=== Data records ===
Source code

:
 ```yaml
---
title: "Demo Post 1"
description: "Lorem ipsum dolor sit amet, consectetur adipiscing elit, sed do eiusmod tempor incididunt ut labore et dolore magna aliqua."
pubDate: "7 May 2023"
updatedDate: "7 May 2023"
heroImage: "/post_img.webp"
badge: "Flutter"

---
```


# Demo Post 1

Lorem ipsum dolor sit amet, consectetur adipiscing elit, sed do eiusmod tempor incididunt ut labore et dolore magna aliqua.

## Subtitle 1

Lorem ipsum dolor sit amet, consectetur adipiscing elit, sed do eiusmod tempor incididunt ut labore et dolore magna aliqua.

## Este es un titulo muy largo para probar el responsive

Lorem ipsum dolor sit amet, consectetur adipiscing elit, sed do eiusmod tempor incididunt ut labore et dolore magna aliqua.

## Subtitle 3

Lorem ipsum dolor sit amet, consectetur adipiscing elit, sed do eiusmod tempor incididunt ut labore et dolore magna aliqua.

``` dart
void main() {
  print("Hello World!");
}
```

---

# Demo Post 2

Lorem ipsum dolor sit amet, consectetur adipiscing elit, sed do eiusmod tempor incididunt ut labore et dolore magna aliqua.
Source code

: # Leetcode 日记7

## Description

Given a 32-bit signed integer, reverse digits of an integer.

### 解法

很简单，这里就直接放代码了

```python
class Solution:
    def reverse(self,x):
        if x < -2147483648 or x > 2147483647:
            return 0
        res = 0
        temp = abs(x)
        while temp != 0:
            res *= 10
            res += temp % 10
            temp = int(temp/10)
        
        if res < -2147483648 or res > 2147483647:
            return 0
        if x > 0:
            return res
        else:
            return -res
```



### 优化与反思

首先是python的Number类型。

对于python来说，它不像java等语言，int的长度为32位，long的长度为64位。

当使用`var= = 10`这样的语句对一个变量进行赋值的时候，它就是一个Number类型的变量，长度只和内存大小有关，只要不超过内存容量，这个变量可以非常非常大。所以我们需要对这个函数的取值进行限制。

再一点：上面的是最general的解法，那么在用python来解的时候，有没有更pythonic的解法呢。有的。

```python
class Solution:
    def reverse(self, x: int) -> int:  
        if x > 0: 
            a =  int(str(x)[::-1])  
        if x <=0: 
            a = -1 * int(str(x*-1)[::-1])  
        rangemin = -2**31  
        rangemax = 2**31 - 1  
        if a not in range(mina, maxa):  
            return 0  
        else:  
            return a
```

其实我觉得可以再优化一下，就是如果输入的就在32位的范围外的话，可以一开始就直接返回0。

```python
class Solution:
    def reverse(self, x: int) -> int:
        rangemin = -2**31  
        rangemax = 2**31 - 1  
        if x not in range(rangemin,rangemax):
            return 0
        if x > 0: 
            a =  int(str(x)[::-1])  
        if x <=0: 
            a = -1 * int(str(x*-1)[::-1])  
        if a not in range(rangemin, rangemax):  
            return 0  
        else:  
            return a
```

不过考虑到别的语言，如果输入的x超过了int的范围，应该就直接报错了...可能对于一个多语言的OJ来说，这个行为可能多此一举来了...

=== Work instruction ===
Every line of the listing that holds "rangemin" counts once. Say how many such lines there are, using only a number.

=== Response below ===
4